Auf die reine Endsumme bewegen sich größere Agenturen erfahrungsgemäß im Bereich von fünf bis fünfzehn Prozent, Solo-Dienstleister meist weniger. Deutlich mehr Spielraum liegt im Umfang: Seitenzahl senken, Texte selbst liefern oder Funktionen in Stufe zwei schieben bringt fünf bis dreißig Prozent. Das sind Erfahrungswerte aus kleinen Projekten, keine festen Sätze. Bei Festpreispaketen ab 2.000 Euro wie bei Pixylmedia verhandelst du ohnehin über den Umfang.
Was sollte ich bei einem Website-Angebot auf keinen Fall streichen?
Testing auf echten Geräten, Ladezeit-Arbeit, Datenschutz, Rechtstexte, barrierefreie Grundlagen, Backups sowie die Übergabe von Zugängen, Doku und Support nach dem Launch. Diese Positionen kosten im Bau wenig und im Nachhinein viel. Wer beim Datenschutz ein paar Stunden wegverhandelt, spart vielleicht zweihundert Euro und trägt das Risiko trotzdem selbst, denn verantwortlich ist immer der Betreiber der Seite.
Spare ich wirklich Geld, wenn ich die Texte selbst schreibe?
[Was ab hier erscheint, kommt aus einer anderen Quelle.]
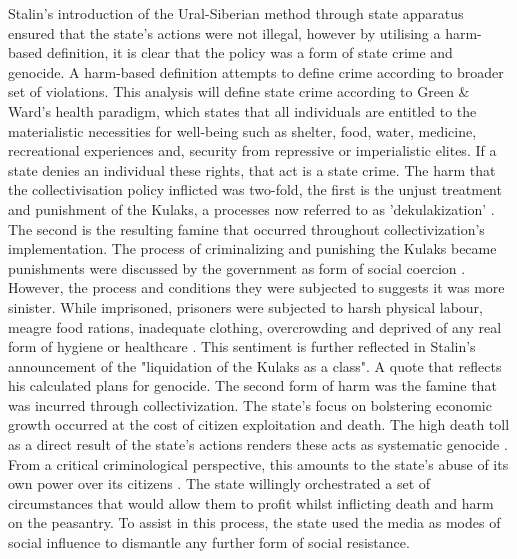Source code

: \documentclass[12pt, a4paper,]{scrartcl}
\begin{document}
Stalin's introduction of the Ural-Siberian method through state apparatus ensured that the state's actions were not illegal, however by utilising a harm-based definition, it is clear that the policy was a form of state crime and genocide. A harm-based definition attempts to define crime according to broader set of violations. This analysis will define state crime according to Green \& Ward's \citeyear{Green2000} health paradigm, which states that all individuals are entitled to the materialistic necessities for well-being such as shelter, food, water, medicine, recreational experiences and, security from repressive or imperialistic elites. If a state denies an individual these rights, that act is a state crime. The harm that the collectivisation policy inflicted was two-fold, the first is the unjust treatment and punishment of the Kulaks, a processes now referred to as 'dekulakization' \cite{Meierhenrich}. The second is the resulting famine that occurred throughout collectivization's implementation. The process of criminalizing and punishing the Kulaks became punishments were discussed by the government as form of social coercion \cite{Viola2005}. However, the process and conditions they were subjected to suggests it was more sinister. While imprisoned, prisoners were subjected to harsh physical labour, meagre food rations, inadequate clothing, overcrowding and deprived of any real form of hygiene or healthcare \cite{Khlevniuk2004}. This sentiment is further reflected in Stalin's announcement of the "liquidation of the Kulaks as a class". A quote that reflects his calculated plans for genocide. The second form of harm was the famine that was incurred through collectivization. The state's focus on bolstering economic growth occurred at the cost of citizen exploitation and death. The high death toll as a direct result of the state's actions renders these acts as systematic genocide \cite{Meierhenrich}. From a critical criminological perspective, this amounts to the state's abuse of its own power over its citizens \cite{Pontell2005UnmaskingCorporations}. The state willingly orchestrated a set of circumstances that would allow them to profit whilst inflicting death and harm on the peasantry. To assist in this process, the state used the media as modes of social influence to dismantle any further form of social resistance.\par
\end{document}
Ja, in der Praxis meist 400 bis 1.200 Euro, weil Inhalte oft ein Viertel bis ein Drittel des Aufwands ausmachen. Der Haken: Halbfertige Texte kosten den Dienstleister mehr Zeit als gar keine. Nimm die Eigenleistung deshalb nur mit Liefertermin, Wortumfang pro Seite und einer Vorlage in den Vertrag, plus einer Regel, was bei Verzug passiert.
Lohnt sich Vorkasse gegen Skonto bei einem Webprojekt?
Selten. Für volle Vorauszahlung sind üblicherweise zwei bis vier Prozent Skonto drin, und dafür gibst du jedes Druckmittel aus der Hand. Fairer sind gestaffelte Zahlungen, etwa fünfzig Prozent bei Auftragserteilung und fünfzig Prozent bei Freigabe vor dem Livegang, bei größeren Projekten drei Raten mit Meilensteinen. Verlangt ein Anbieter hundert Prozent Vorkasse ohne Gegenwert, ist das ein Risikotransfer zu dir.
Wie sage ich einem Anbieter, dass sein Angebot zu teuer ist?
Sag nicht „zu teuer", sondern nenne deine Zahl und frag nach Alternativen: „Das Angebot passt inhaltlich, liegt aber 1.200 Euro über meinem Rahmen. Was würdest du weglassen oder verschieben, wenn es dein eigenes Projekt wäre?" Damit verhandelst du über den Umfang statt über den Stundensatz und bekommst einen Vorschlag, den du im überarbeiteten Angebot nachlesen kannst.